(To do): Restate the lines word for word, from the one containing "At the end, the" through the last line of the entries below, without any other lines.

Saved entries
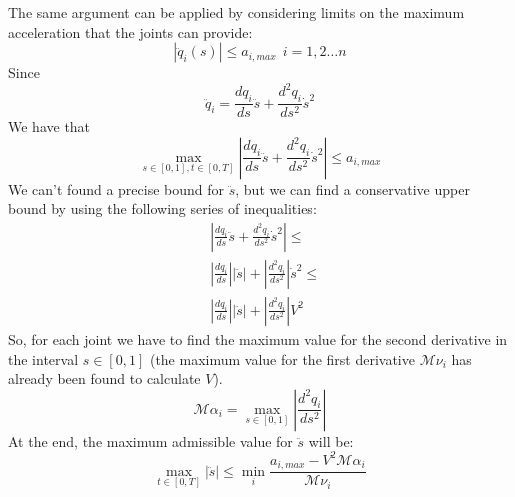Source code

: \documentclass[10pt, letterpaper]{report}
\begin{document}
The same argument can be applied by considering limits on the maximum acceleration that the joints can provide:
\begin{equation}
    |\ddot q_i(s)|\le a_{i,max}  \ \ i=1,2\dots n
\end{equation}
Since\begin{equation}
    \ddot q_i=\frac{dq_i}{ds}\ddot s + \frac{d^2q_i}{ds^2}\dot s^2
\end{equation}
We have that\begin{equation}
    \max_{s\in[0,1], t\in [0,T]} \left|
    \frac{dq_i}{ds}\ddot s + \frac{d^2q_i}{ds^2}\dot s^2
    \right|\le a_{i,max}
\end{equation}
We can't found a precise bound for $\ddot s$, but we can find a conservative upper bound by using the following series of inequalities:\begin{align}
   & \left|
    \frac{dq_i}{ds}\ddot s + \frac{d^2q_i}{ds^2}\dot s^2
   \right|\le \\ 
   &\left|
    \frac{dq_i}{ds}\right| \left|\ddot s\right| +  \left|\frac{d^2q_i}{ds^2}  \right|\dot s^2
 \le \\ 
 &\left|
    \frac{dq_i}{ds}\right| \left|\ddot s\right| +  \left|\frac{d^2q_i}{ds^2}  \right|V^2
\end{align}
So, for each joint we have to find the maximum value for the second derivative in the interval $s\in [0,1]$ (the maximum value for the first derivative ${\mathcal{M}\nu_i}$ has already been found to calculate $V$).\begin{equation}
    {\mathcal{M}\alpha_i}=\max_{s\in[0,1]}\left|
        \frac{d^2q_i}{ds^2}
    \right|
\end{equation}
At the end, the maximum admissible value for $\ddot s$ will be:\begin{equation}
    \max_{t\in [0,T]}|\ddot s|\le \min_i\frac{a_{i,max}-V^2{\mathcal{M}\alpha_i}}{{\mathcal{M}\nu_i}}
\end{equation}
\end{document}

(Response to this task):
At the end, the maximum admissible value for $\ddot s$ will be:\begin{equation}
    \max_{t\in [0,T]}|\ddot s|\le \min_i\frac{a_{i,max}-V^2{\mathcal{M}\alpha_i}}{{\mathcal{M}\nu_i}}
\end{equation}
\end{document}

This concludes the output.